* **Directions for this task**
Using the records below, write out again exactly the lines that begin at the line containing "Inventory is the" and end at the line containing "- Tools to help", and no other lines.

* **Supplied records**
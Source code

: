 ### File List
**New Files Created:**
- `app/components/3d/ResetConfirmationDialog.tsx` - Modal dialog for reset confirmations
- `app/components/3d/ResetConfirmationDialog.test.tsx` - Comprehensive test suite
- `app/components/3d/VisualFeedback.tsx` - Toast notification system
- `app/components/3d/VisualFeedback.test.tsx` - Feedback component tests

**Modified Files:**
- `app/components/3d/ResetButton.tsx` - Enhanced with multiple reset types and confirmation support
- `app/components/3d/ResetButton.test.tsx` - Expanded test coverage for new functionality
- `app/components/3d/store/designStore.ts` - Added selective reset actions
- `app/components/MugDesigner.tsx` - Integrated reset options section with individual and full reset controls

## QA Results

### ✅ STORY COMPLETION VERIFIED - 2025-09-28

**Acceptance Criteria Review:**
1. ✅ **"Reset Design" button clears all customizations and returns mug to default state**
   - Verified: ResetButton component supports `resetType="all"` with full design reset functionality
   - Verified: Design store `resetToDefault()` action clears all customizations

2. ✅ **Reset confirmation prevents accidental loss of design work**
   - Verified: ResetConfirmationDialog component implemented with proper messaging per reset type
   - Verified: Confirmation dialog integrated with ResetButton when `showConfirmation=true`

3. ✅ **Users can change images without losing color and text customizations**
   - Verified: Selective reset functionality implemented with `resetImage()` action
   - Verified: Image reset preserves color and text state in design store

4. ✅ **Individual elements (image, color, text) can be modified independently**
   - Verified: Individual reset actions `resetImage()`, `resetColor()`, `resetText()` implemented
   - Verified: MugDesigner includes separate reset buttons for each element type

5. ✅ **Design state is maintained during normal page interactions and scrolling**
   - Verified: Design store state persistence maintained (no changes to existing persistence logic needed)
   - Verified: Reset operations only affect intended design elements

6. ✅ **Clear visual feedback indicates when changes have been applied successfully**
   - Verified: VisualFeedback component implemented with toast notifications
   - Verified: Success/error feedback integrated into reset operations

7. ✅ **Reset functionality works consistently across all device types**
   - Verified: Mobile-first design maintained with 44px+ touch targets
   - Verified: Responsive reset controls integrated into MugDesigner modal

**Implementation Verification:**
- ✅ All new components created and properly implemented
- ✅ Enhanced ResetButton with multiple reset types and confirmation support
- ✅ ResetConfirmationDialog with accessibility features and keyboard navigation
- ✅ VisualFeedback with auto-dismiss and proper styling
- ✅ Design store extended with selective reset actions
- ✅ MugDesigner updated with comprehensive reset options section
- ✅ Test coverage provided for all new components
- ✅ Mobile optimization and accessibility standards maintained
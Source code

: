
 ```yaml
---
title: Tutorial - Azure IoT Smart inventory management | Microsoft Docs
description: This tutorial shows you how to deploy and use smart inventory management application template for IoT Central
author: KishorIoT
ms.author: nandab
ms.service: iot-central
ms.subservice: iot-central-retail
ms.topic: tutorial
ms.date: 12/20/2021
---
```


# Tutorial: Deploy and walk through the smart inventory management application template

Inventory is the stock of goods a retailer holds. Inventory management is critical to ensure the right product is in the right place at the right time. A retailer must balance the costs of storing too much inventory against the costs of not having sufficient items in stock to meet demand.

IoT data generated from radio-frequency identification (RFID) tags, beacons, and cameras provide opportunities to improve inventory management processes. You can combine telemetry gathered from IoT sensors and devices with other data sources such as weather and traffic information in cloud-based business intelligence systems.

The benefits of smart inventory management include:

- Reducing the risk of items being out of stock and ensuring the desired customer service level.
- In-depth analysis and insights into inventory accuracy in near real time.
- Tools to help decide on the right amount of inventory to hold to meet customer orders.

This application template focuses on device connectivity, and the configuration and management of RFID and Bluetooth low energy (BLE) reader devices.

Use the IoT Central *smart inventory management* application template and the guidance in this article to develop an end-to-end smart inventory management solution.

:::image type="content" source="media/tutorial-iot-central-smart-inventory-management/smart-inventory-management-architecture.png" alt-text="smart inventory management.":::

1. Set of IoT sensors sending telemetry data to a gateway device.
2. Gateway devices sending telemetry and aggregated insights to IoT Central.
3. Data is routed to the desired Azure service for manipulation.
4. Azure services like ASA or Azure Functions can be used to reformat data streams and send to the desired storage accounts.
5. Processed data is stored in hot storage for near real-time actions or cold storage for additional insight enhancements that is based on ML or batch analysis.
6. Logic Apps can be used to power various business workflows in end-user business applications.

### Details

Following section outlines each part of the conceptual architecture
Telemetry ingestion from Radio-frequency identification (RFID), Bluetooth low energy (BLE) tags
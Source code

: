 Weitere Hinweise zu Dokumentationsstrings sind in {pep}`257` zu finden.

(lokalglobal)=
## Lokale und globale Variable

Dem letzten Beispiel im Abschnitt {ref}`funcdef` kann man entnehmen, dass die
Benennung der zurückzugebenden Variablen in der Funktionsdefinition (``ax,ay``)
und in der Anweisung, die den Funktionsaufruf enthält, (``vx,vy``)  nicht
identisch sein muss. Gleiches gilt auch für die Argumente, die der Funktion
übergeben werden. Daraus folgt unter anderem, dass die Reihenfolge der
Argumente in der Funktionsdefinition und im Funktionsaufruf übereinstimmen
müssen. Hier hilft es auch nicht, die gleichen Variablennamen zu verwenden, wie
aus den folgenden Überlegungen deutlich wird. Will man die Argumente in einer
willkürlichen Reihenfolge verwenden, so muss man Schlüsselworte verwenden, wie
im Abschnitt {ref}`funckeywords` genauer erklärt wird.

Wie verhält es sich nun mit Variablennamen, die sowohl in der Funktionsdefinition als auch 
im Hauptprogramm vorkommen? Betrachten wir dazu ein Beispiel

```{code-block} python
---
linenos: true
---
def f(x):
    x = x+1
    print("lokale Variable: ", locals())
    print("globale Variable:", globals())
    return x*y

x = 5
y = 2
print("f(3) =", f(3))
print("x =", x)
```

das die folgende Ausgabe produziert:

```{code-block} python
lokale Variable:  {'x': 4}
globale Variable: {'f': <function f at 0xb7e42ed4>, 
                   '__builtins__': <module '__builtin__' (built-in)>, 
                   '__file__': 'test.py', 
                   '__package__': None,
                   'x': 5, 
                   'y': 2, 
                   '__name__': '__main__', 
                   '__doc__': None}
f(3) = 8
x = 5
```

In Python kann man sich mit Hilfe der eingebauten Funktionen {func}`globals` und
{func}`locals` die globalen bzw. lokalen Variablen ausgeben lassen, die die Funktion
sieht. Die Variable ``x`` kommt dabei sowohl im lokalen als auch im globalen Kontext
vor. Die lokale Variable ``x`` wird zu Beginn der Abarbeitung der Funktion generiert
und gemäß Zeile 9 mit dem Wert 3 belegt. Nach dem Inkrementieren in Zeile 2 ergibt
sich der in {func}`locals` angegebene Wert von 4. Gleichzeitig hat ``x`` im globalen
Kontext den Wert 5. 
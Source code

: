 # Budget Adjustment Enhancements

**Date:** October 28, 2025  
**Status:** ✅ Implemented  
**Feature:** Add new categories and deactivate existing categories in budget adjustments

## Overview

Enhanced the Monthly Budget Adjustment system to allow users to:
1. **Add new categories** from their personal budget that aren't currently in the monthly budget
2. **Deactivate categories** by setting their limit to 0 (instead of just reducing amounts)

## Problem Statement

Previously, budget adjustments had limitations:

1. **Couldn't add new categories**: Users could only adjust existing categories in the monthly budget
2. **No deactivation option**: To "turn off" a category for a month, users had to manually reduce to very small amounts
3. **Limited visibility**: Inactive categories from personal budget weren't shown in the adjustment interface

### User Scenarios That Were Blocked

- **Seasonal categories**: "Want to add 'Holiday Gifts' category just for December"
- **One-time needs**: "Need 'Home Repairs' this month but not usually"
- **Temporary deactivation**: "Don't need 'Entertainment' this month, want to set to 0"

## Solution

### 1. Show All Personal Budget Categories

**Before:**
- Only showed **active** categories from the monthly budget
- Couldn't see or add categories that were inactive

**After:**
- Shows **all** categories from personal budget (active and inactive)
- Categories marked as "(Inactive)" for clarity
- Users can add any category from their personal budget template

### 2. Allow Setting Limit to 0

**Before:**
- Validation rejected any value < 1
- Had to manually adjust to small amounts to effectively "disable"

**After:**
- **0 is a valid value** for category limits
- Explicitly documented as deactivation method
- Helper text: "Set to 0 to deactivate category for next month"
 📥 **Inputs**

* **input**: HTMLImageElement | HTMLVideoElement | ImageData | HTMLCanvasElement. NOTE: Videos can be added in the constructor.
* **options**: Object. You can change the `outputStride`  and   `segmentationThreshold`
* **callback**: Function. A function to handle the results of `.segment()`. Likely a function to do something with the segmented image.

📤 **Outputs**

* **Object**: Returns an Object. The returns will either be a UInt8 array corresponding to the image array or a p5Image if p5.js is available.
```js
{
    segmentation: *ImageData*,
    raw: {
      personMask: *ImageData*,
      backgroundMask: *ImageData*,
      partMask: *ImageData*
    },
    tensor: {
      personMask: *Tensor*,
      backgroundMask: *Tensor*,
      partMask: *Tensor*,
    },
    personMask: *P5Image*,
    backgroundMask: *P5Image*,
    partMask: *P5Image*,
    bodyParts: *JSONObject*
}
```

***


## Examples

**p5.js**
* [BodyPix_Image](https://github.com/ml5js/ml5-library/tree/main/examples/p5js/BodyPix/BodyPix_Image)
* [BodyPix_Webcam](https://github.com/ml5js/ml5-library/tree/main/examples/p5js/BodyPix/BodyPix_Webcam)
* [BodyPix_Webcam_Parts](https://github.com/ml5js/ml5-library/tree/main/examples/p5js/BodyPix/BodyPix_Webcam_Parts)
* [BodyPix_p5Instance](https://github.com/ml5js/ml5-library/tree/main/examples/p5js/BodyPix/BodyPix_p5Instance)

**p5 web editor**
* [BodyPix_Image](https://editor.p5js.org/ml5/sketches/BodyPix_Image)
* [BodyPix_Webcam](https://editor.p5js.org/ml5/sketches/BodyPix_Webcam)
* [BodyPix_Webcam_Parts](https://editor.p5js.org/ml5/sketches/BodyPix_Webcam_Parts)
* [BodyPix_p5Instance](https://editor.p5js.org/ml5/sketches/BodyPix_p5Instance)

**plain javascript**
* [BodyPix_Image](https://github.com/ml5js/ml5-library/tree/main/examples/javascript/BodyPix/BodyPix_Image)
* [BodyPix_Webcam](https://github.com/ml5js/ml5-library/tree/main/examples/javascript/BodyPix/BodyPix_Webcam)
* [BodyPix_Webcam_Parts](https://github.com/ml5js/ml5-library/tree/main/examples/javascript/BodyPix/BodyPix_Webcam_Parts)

* **Solved exercise**
Inventory is the stock of goods a retailer holds. Inventory management is critical to ensure the right product is in the right place at the right time. A retailer must balance the costs of storing too much inventory against the costs of not having sufficient items in stock to meet demand.

IoT data generated from radio-frequency identification (RFID) tags, beacons, and cameras provide opportunities to improve inventory management processes. You can combine telemetry gathered from IoT sensors and devices with other data sources such as weather and traffic information in cloud-based business intelligence systems.

The benefits of smart inventory management include:

- Reducing the risk of items being out of stock and ensuring the desired customer service level.
- In-depth analysis and insights into inventory accuracy in near real time.
- Tools to help decide on the right amount of inventory to hold to meet customer orders.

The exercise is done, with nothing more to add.